• What the task requires: For each line below with the word "scikit", write out a copy.
Information shown section start
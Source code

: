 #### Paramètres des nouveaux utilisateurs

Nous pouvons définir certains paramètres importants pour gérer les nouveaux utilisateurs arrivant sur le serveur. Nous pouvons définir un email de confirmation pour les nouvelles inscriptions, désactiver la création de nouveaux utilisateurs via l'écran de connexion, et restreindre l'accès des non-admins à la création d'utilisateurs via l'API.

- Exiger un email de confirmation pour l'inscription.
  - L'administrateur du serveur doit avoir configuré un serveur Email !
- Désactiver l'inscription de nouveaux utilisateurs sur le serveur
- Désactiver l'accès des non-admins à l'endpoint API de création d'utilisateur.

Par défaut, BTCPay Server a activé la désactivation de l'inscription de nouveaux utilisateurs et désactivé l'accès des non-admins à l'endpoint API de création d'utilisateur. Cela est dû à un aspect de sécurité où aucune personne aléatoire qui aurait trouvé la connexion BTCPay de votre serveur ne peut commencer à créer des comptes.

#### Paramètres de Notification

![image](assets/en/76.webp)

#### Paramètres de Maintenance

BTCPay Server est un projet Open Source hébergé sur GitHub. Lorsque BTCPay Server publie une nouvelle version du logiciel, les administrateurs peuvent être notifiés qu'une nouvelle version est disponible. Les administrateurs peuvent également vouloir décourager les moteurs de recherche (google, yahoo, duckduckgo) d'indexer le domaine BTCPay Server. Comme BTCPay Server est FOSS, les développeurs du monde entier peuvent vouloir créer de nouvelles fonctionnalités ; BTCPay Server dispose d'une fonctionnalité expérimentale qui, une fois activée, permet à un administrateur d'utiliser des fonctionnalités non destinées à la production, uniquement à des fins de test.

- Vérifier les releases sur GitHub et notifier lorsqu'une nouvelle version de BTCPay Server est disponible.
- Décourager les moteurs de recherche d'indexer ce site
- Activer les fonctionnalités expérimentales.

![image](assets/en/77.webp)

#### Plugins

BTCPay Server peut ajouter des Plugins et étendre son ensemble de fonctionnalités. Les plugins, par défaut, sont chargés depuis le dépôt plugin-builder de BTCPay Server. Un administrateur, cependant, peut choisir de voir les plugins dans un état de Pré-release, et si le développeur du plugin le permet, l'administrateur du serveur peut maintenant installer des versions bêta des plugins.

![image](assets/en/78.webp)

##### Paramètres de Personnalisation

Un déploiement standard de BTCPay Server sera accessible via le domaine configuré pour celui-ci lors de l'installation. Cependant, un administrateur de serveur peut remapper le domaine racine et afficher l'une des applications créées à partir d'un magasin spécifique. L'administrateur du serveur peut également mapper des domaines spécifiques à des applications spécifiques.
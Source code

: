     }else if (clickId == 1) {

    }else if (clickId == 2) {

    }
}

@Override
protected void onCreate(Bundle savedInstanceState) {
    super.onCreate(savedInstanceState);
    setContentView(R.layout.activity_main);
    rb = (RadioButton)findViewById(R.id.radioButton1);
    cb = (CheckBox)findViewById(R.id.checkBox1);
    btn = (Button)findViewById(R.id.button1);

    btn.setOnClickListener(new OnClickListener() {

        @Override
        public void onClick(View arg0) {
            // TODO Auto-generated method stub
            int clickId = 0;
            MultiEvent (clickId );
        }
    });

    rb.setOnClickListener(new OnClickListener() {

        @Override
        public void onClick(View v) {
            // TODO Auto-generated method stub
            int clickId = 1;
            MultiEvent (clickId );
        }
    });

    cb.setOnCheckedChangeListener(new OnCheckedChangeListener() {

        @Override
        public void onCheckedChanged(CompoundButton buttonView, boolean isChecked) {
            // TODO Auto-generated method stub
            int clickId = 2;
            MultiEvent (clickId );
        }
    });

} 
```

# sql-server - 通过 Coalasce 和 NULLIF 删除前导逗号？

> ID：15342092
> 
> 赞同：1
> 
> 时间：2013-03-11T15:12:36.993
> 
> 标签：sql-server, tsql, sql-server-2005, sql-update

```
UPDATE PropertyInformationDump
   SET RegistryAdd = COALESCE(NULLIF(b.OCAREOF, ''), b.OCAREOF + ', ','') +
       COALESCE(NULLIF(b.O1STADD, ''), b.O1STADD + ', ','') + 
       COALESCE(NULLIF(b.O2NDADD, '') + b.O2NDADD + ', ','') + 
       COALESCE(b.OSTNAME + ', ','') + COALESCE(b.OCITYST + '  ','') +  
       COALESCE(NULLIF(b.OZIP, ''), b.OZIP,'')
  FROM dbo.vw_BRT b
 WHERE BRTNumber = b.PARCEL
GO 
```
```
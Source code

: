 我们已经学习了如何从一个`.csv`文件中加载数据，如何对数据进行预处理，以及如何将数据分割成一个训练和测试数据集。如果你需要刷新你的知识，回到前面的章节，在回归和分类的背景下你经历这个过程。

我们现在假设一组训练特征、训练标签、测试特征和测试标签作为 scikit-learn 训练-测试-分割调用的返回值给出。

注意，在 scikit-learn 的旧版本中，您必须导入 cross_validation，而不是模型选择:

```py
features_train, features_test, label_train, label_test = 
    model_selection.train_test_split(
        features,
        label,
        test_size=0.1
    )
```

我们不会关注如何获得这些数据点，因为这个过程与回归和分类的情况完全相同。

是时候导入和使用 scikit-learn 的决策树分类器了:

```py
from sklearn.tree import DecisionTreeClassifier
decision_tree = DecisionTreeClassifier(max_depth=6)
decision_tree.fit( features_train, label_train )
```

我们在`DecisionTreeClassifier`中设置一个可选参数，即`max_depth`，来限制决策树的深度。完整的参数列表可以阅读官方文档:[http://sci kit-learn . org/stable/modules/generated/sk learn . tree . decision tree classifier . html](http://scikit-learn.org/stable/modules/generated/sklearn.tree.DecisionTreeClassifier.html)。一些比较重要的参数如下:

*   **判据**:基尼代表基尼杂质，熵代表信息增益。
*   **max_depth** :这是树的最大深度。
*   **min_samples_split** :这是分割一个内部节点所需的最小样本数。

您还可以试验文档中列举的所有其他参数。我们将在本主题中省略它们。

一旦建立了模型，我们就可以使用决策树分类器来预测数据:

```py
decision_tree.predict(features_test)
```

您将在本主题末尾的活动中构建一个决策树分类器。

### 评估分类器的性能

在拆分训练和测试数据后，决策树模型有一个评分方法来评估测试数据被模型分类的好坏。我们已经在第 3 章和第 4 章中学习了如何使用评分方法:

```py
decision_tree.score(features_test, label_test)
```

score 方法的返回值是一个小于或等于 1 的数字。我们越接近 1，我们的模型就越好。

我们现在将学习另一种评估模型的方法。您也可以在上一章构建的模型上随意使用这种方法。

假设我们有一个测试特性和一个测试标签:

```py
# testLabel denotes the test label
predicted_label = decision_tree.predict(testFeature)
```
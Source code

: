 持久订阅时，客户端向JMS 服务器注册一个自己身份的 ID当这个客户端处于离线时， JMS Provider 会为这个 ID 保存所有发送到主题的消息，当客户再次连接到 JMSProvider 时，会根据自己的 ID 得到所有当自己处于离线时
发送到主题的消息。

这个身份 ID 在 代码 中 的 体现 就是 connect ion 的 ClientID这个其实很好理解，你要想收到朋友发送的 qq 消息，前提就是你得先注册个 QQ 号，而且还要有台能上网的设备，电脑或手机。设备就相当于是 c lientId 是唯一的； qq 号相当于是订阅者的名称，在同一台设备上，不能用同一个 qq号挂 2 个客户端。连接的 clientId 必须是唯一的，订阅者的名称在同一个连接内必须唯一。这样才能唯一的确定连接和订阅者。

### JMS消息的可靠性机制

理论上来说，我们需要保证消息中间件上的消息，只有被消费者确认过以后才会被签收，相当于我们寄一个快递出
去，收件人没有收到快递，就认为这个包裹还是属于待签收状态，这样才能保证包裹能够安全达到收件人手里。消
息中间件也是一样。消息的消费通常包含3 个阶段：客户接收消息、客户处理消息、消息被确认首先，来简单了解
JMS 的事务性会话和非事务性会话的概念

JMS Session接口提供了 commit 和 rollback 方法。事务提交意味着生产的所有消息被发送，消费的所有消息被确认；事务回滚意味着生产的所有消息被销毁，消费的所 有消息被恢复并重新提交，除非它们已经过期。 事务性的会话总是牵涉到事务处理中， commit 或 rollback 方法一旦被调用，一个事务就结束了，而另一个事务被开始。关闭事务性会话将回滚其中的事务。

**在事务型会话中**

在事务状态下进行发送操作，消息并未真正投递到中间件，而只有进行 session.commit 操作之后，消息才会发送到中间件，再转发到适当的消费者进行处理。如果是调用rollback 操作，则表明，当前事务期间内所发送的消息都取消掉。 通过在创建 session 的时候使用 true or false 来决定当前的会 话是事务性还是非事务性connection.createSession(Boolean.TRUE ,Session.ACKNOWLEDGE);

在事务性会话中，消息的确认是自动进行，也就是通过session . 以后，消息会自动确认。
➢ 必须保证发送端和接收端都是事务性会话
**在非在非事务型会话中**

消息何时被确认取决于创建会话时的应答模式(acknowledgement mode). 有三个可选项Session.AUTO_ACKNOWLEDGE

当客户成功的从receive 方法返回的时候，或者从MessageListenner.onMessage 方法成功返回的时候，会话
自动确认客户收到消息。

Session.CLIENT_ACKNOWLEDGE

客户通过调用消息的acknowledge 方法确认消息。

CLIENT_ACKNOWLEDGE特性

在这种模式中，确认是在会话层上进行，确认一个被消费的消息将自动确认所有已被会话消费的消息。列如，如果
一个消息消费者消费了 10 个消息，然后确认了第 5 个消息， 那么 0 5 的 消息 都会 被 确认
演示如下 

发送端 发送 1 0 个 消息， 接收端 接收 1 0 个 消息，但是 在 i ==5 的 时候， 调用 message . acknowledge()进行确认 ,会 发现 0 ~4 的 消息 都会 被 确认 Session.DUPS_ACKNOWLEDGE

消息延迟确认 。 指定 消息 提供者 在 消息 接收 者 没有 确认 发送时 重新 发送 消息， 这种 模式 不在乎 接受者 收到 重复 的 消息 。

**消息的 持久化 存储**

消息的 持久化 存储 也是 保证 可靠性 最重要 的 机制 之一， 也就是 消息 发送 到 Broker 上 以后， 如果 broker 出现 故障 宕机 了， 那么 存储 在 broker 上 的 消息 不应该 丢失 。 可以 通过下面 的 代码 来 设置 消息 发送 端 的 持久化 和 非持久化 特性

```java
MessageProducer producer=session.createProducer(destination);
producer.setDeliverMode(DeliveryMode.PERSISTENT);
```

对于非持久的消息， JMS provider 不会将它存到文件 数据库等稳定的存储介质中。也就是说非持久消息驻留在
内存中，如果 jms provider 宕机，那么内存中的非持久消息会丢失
Information shown section end
• Solution to this exercise:
我们现在假设一组训练特征、训练标签、测试特征和测试标签作为 scikit-learn 训练-测试-分割调用的返回值给出。
注意，在 scikit-learn 的旧版本中，您必须导入 cross_validation，而不是模型选择:
是时候导入和使用 scikit-learn 的决策树分类器了:
我们在`DecisionTreeClassifier`中设置一个可选参数，即`max_depth`，来限制决策树的深度。完整的参数列表可以阅读官方文档:[http://sci kit-learn . org/stable/modules/generated/sk learn . tree . decision tree classifier . html](http://scikit-learn.org/stable/modules/generated/sklearn.tree.DecisionTreeClassifier.html)。一些比较重要的参数如下:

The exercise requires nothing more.